■ **Exercise material**
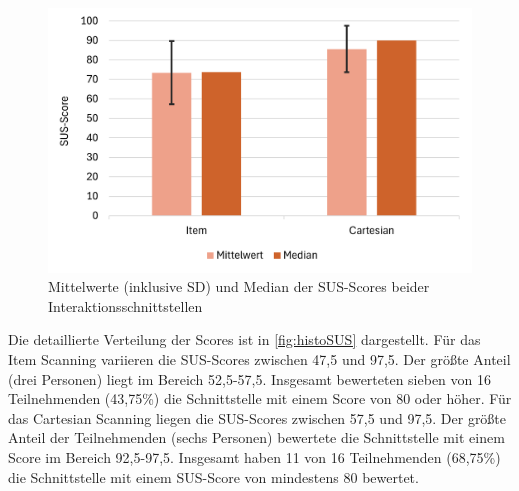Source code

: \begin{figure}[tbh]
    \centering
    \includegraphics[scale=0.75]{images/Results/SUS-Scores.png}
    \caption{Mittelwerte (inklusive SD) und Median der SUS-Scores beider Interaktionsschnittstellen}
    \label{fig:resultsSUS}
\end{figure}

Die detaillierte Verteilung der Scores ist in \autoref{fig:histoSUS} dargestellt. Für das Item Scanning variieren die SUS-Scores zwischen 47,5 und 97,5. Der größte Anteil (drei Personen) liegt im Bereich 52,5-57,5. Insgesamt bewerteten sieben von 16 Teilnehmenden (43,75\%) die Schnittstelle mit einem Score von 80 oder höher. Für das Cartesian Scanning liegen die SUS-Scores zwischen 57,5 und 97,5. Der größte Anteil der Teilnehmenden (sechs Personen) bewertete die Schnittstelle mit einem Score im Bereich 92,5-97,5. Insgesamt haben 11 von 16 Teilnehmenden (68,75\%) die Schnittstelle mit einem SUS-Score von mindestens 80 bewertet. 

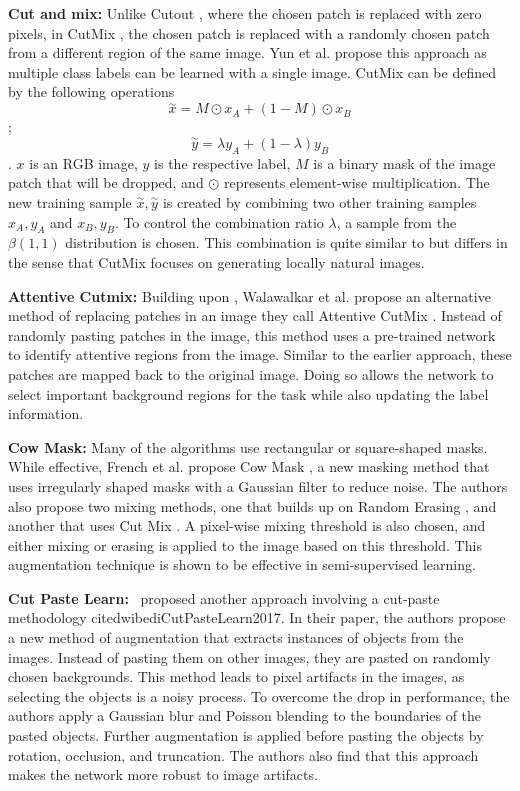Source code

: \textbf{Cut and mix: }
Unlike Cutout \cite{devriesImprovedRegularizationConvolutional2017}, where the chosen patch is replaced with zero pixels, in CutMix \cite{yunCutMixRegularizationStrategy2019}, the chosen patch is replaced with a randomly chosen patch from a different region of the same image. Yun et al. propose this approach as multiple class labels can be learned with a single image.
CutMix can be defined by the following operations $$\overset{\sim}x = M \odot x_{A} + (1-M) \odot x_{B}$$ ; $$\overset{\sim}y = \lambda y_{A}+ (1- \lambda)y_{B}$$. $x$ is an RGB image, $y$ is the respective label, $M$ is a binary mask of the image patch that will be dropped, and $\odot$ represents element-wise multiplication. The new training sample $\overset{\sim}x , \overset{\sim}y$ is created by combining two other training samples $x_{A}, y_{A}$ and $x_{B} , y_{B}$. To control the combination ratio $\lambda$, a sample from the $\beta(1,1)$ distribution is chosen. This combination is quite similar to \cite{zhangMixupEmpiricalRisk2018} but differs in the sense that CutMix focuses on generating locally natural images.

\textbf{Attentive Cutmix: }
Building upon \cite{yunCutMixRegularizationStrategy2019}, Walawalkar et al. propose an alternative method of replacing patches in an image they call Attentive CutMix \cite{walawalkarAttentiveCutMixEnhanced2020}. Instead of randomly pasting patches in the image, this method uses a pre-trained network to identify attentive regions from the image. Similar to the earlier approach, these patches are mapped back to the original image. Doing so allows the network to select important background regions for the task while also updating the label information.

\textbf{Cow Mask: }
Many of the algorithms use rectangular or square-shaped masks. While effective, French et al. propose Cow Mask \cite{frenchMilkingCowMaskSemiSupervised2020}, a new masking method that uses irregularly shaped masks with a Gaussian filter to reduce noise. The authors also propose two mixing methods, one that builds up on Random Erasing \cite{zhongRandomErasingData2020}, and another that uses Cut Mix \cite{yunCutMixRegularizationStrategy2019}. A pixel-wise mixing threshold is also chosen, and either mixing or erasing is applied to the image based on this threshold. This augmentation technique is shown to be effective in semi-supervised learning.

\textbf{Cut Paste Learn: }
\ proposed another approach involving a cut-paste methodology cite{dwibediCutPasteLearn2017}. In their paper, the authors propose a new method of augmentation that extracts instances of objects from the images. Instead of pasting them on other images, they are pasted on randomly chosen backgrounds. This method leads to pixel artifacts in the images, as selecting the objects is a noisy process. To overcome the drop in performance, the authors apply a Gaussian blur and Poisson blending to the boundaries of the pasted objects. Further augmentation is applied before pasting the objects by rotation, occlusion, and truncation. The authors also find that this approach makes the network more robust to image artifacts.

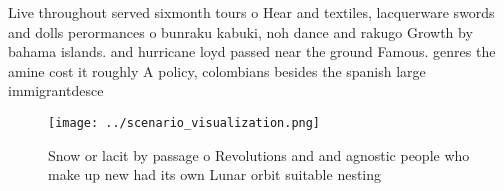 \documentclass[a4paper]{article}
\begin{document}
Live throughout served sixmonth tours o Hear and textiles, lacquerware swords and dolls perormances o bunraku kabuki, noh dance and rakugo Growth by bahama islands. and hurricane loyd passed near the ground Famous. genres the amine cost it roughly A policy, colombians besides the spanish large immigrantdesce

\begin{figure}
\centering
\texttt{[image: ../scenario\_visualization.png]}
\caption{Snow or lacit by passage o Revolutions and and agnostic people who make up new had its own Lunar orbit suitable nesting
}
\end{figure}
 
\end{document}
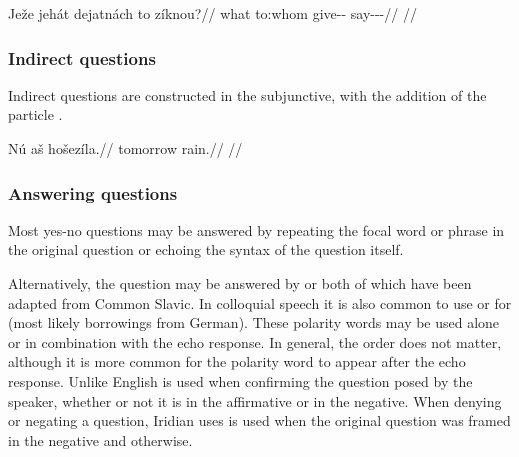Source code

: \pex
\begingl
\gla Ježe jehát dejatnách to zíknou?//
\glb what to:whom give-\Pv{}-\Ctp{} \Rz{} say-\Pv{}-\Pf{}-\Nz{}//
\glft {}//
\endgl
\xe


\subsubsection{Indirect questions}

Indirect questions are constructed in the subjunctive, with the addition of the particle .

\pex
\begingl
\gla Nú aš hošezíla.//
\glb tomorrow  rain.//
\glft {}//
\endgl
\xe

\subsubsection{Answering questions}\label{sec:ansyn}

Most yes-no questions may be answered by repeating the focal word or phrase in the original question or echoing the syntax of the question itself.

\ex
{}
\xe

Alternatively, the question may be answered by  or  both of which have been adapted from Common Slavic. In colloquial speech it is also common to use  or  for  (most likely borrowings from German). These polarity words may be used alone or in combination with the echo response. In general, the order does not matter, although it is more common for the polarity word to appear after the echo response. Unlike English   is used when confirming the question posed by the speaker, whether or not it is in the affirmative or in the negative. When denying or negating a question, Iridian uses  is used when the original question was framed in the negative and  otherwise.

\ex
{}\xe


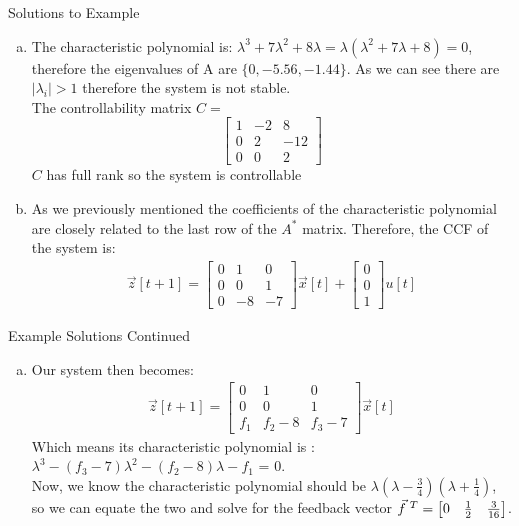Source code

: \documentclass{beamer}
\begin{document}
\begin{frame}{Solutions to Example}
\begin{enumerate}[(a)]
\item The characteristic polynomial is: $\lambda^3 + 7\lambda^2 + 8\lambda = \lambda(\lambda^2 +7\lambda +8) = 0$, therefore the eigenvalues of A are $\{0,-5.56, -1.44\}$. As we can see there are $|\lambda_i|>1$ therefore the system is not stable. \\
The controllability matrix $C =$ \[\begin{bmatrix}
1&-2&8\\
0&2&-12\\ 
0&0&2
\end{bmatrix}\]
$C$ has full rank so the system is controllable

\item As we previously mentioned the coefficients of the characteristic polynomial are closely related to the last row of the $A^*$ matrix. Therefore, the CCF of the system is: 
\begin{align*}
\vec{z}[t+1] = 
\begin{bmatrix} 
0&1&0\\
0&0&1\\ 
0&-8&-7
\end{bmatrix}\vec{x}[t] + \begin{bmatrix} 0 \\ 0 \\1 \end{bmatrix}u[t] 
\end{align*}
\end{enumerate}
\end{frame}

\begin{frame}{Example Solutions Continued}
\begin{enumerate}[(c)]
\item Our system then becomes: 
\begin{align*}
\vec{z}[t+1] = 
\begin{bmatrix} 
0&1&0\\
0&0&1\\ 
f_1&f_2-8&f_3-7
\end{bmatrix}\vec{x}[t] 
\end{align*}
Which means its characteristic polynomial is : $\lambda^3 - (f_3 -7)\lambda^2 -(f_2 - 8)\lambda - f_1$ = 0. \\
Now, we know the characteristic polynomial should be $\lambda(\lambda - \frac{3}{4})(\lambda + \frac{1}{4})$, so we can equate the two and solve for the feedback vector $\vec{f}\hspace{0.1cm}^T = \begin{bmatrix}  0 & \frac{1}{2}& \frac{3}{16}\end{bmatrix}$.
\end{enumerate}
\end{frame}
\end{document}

■ **Exercise instructions**
Write out every line of the entries that holds the word "Scores".

■ **Answer to this problem**
    \includegraphics[scale=0.75]{images/Results/SUS-Scores.png}
    \caption{Mittelwerte (inklusive SD) und Median der SUS-Scores beider Interaktionsschnittstellen}
Die detaillierte Verteilung der Scores ist in \autoref{fig:histoSUS} dargestellt. Für das Item Scanning variieren die SUS-Scores zwischen 47,5 und 97,5. Der größte Anteil (drei Personen) liegt im Bereich 52,5-57,5. Insgesamt bewerteten sieben von 16 Teilnehmenden (43,75\%) die Schnittstelle mit einem Score von 80 oder höher. Für das Cartesian Scanning liegen die SUS-Scores zwischen 57,5 und 97,5. Der größte Anteil der Teilnehmenden (sechs Personen) bewertete die Schnittstelle mit einem Score im Bereich 92,5-97,5. Insgesamt haben 11 von 16 Teilnehmenden (68,75\%) die Schnittstelle mit einem SUS-Score von mindestens 80 bewertet. 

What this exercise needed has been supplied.